I also noticed, in my putterings, how important it is to keep from falling into a bored mental stupor.  It's all too easy when you can't get out, especially if you aren't a natural home-body.  To keep from going completely non-drug-induced-stoned, I did a lot of reading, of course, and the aforementioned activities, but I also did a bit if skipping around on the internet.  And I am here to report that there were, in fact, a few things of interest.

If you are still snowbound, or, like me,  are at risk of being re-snowbound within a day or two, here are some things I found to keep your wandering, cabin-feverish mind from wandering right off the deep end.

This one is a recent addition to my "followed" blogs.
Lisa Snelling at http://slaughterhousestudios.blogspot.com/ is a girl whose words and artwork are, simply put, devastating.  I'm in love.  I can't help it.  Look at those poppets!  And the blog entries are lovely, haunting, and honest.

I've been following Lady Lavona for awhile now.  Her posts are sometimes disturbing, sometimes enlightening, but always interesting.  In one of her recent entries, she posted the Youtube for Amanda Palmer's Map of Tasmania.  Occult, art, and rock n' roll.  What's not to like?  (WARNING:  Some very weird content.  I love it, but it's not for the faint of heart or the strictly unadventurous.)
http://ladylavona.blogspot.com/

If poetry is your cup of tea, I've been greatly enjoying the Jenkins Street Poetry Project.  I was particularly fond of Of Winter and Ordinary Time.  Tragically gorgeous.

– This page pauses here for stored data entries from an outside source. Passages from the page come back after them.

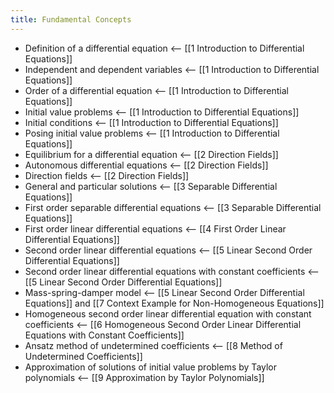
 ```yaml
---
title: Fundamental Concepts
---
```


- Definition of a differential equation <-- [[1 Introduction to Differential Equations]]
- Independent and dependent variables <-- [[1 Introduction to Differential Equations]]
- Order of a differential equation <-- [[1 Introduction to Differential Equations]]
- Initial value problems <-- [[1 Introduction to Differential Equations]]
- Initial conditions <-- [[1 Introduction to Differential Equations]]
- Posing initial value problems <-- [[1 Introduction to Differential Equations]]
- Equilibrium for a differential equation <-- [[2 Direction Fields]]
- Autonomous differential equations <-- [[2 Direction Fields]]
- Direction fields <-- [[2 Direction Fields]]
- General and particular solutions <-- [[3 Separable Differential Equations]]
- First order separable differential equations <-- [[3 Separable Differential Equations]]
- First order linear differential equations <-- [[4 First Order Linear Differential Equations]]
- Second order linear differential equations <-- [[5 Linear Second Order Differential Equations]]
- Second order linear differential equations with constant coefficients <-- [[5 Linear Second Order Differential Equations]]
- Mass-spring-damper model <-- [[5 Linear Second Order Differential Equations]] and [[7 Context Example for Non-Homogeneous Equations]]
- Homogeneous second order linear differential equation with constant coefficients <-- [[6 Homogeneous Second Order Linear Differential Equations with Constant Coefficients]]
- Ansatz method of undetermined coefficients <-- [[8 Method of Undetermined Coefficients]]
- Approximation of solutions of initial value problems by Taylor polynomials <-- [[9 Approximation by Taylor Polynomials]]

Then, of course, there's the ever-present and ever-entertaining Words from a Nobody, who really does inspire me to get my crap together on a regular basis.  She was my first person-who-doesn't-know-me-from-Eve follower (and I still have no idea how she found me) and she remains, to this day, one of my hands down favorite blogs (I do not get why she doesn't have more followers, so I will continue to plug, plug, plug until I feel she has amassed the entourage she deserves).  I've decided I want to be her when I grow up, even if that means I'd have to turn back a few years (ahem).  Some call it backward, I call it progress.  She's raw, punchy, and prolific.  She puts me to shame every day.

And lookit what I found here.  This is a fellow blogger who has somehow managed (by connection or sheer magic) to have Neil Gaiman write a myth for his blog.  Neil then tweeted that he'd written said myth, posted the link, and there I was... staring at the marvelous, glittering train wreck that is Myths RETOLD.  I'll list the link that takes you directly to Mr. Gaiman's story, too (see down there--so you don't have to hunt too hard for it).  But, please, DO take a minute or ten to look around the rest of the blog.  If Aesop was reborn today with the personality of Jay (of Jay and Silent Bob as portrayed in nearly any Kevin Smith movie), it would be this dude.  I am enthralled.  Again, quite happily NOT for the sweet and demure.
http://bettermyths.blogspot.com/2010/08/neil-gaiman-made-up-this-myth.html

I have now suggested movies, hinted that you (like me) really should get back to writing, and pointed you to a handful of blogs to keep your mind from flat-lining during your winter's house-arrest.  If you have any better ideas, I'd surely love to hear them.  Got a favorite snowed-in movie or book?  Lay it on me.  'Cause I've already done all this... and there's a storm a-comin'.